## DATA IN THIS EXERCISE:
---------------

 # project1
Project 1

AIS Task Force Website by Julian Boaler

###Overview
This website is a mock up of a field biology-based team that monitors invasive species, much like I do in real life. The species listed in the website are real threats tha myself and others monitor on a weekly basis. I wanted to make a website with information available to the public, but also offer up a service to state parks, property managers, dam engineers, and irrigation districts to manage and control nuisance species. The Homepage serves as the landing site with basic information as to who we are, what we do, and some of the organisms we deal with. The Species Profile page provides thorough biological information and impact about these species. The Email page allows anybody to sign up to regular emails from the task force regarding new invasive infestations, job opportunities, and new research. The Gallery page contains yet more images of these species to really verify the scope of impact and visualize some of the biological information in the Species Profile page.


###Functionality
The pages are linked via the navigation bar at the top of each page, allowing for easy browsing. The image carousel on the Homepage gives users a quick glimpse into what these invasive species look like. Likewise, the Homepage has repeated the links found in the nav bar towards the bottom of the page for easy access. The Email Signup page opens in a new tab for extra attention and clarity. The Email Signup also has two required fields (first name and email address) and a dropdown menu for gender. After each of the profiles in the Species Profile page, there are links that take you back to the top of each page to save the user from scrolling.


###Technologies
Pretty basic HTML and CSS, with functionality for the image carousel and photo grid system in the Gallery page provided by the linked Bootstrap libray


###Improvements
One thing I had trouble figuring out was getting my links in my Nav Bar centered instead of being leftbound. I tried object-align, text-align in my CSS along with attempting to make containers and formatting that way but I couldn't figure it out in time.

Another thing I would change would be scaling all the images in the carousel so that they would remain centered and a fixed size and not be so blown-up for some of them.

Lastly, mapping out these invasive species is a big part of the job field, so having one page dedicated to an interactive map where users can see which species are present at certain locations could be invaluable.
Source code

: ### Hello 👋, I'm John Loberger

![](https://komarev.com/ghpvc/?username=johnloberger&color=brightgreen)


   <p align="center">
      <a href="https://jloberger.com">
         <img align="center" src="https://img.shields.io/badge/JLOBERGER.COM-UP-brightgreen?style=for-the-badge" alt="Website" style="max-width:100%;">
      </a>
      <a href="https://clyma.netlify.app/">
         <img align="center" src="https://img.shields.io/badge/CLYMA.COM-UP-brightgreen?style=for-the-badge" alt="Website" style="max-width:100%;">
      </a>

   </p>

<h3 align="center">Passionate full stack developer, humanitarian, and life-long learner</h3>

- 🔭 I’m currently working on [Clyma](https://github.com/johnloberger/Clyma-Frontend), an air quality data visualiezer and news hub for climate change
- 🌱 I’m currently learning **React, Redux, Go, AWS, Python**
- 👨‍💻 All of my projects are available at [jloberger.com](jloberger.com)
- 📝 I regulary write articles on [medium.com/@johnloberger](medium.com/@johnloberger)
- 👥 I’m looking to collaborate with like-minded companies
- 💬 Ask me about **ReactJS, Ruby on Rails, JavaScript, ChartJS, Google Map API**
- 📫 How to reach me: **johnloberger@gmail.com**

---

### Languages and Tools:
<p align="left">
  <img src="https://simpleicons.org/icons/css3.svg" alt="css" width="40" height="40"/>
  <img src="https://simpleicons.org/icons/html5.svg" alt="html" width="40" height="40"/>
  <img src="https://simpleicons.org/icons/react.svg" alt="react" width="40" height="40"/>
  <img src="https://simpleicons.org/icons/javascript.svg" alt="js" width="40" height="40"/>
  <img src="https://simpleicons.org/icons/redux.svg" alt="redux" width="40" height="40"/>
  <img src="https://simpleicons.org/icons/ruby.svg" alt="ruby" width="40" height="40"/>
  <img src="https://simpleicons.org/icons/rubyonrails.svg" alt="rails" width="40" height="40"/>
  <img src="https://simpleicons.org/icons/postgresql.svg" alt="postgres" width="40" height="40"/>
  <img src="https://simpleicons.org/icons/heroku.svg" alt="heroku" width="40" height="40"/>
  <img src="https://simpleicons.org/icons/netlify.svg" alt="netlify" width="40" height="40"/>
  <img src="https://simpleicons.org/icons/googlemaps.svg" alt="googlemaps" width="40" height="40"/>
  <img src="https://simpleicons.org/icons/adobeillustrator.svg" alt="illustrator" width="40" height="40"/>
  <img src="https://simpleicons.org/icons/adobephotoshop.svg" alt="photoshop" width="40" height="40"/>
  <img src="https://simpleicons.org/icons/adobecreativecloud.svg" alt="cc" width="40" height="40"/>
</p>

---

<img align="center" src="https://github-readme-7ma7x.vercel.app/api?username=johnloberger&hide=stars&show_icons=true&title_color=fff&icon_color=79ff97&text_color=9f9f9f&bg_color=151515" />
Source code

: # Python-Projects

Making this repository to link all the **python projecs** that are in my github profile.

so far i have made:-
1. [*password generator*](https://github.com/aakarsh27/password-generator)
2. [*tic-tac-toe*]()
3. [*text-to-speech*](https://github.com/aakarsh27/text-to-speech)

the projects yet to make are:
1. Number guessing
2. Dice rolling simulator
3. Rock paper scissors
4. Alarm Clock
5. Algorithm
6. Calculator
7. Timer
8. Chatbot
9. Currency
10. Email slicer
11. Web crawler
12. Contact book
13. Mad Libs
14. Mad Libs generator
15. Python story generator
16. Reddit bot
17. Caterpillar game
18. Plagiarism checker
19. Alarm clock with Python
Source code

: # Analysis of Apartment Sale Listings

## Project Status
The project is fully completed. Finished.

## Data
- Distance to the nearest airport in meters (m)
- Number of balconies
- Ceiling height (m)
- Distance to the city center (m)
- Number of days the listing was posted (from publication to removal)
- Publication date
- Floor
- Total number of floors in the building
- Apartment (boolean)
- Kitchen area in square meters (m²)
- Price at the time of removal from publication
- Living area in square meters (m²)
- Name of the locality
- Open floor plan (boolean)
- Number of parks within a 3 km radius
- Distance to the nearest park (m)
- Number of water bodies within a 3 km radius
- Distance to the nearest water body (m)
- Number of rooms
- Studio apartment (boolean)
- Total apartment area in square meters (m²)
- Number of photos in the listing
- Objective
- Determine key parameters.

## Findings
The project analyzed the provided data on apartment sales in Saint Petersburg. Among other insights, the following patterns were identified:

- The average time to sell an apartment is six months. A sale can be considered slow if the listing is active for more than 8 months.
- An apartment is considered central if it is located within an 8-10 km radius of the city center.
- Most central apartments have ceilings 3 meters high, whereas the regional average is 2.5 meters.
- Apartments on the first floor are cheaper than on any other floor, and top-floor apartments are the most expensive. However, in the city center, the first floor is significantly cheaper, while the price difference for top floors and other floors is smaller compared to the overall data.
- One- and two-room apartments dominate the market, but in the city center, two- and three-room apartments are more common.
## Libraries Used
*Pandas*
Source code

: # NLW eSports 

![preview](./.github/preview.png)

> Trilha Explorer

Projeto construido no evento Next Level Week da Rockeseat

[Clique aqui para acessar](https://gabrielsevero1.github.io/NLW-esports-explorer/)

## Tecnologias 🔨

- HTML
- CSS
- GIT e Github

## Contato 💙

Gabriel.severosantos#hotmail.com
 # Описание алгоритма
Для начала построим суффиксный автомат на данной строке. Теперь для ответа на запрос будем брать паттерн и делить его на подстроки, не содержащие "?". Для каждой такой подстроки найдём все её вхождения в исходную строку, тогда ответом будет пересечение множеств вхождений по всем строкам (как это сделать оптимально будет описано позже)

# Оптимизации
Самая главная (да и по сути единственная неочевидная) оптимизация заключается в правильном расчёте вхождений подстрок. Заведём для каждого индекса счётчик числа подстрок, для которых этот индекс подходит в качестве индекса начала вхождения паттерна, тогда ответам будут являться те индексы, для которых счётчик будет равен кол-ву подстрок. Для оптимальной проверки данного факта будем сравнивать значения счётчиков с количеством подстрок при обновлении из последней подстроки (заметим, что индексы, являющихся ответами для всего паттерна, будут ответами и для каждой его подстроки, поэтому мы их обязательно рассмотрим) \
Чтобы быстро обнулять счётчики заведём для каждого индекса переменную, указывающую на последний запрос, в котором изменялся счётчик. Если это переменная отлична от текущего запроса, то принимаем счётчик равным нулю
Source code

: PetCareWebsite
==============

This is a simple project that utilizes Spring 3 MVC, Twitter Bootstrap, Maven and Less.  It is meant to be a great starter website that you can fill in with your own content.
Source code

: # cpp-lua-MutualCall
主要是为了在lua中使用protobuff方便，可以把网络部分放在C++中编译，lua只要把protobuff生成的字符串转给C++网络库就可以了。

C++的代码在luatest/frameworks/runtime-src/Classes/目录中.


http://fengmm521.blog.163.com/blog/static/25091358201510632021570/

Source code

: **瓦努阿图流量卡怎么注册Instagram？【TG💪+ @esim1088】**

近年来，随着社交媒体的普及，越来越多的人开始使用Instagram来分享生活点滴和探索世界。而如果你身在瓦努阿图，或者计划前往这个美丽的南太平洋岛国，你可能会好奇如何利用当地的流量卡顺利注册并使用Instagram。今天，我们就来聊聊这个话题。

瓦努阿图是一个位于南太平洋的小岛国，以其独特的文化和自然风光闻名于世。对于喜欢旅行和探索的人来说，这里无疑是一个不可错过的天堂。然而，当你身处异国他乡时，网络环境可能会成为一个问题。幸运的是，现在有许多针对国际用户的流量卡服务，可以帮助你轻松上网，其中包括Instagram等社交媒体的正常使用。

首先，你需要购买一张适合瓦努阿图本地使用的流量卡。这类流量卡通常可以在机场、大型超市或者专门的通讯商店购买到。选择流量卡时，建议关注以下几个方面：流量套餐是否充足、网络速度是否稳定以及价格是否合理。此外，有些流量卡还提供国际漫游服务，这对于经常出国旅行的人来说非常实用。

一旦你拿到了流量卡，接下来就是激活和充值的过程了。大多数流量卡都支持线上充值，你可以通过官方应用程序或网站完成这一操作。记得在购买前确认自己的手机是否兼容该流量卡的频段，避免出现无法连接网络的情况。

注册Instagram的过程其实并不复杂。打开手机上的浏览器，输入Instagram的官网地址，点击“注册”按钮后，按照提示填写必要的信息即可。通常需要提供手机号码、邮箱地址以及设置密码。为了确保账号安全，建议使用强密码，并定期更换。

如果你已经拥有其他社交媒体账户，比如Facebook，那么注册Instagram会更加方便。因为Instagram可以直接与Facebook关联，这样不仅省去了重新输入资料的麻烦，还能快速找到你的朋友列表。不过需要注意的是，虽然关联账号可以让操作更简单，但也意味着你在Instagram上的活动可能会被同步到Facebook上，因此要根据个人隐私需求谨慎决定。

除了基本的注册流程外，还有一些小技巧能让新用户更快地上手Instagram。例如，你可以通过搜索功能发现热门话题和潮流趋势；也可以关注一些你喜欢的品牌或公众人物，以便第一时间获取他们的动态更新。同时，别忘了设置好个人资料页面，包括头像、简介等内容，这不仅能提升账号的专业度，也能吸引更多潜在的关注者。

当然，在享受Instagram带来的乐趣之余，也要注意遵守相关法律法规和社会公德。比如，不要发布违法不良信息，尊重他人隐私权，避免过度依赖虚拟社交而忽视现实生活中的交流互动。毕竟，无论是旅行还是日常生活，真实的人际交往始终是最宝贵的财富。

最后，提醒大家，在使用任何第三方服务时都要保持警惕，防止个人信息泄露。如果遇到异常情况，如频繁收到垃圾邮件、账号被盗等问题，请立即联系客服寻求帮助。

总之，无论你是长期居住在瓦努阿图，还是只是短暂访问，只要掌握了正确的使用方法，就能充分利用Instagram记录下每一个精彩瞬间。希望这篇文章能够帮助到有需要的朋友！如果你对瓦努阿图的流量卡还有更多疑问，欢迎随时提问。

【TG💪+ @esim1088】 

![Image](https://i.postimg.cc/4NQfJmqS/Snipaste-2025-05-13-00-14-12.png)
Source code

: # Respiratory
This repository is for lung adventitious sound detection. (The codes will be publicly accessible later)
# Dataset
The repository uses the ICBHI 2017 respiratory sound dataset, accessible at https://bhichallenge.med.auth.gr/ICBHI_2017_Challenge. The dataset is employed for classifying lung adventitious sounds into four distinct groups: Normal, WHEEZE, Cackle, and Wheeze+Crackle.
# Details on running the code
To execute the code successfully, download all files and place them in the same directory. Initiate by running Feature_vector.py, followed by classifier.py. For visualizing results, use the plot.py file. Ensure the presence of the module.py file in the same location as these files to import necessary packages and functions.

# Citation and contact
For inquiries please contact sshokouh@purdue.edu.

---------------

## PROBLEM DETAILS:
A word-for-word copy of the entries, from the first line through the line containing "###Overview", is the whole answer.

## EXERCISE RESULT:
 # project1
Project 1

AIS Task Force Website by Julian Boaler

###Overview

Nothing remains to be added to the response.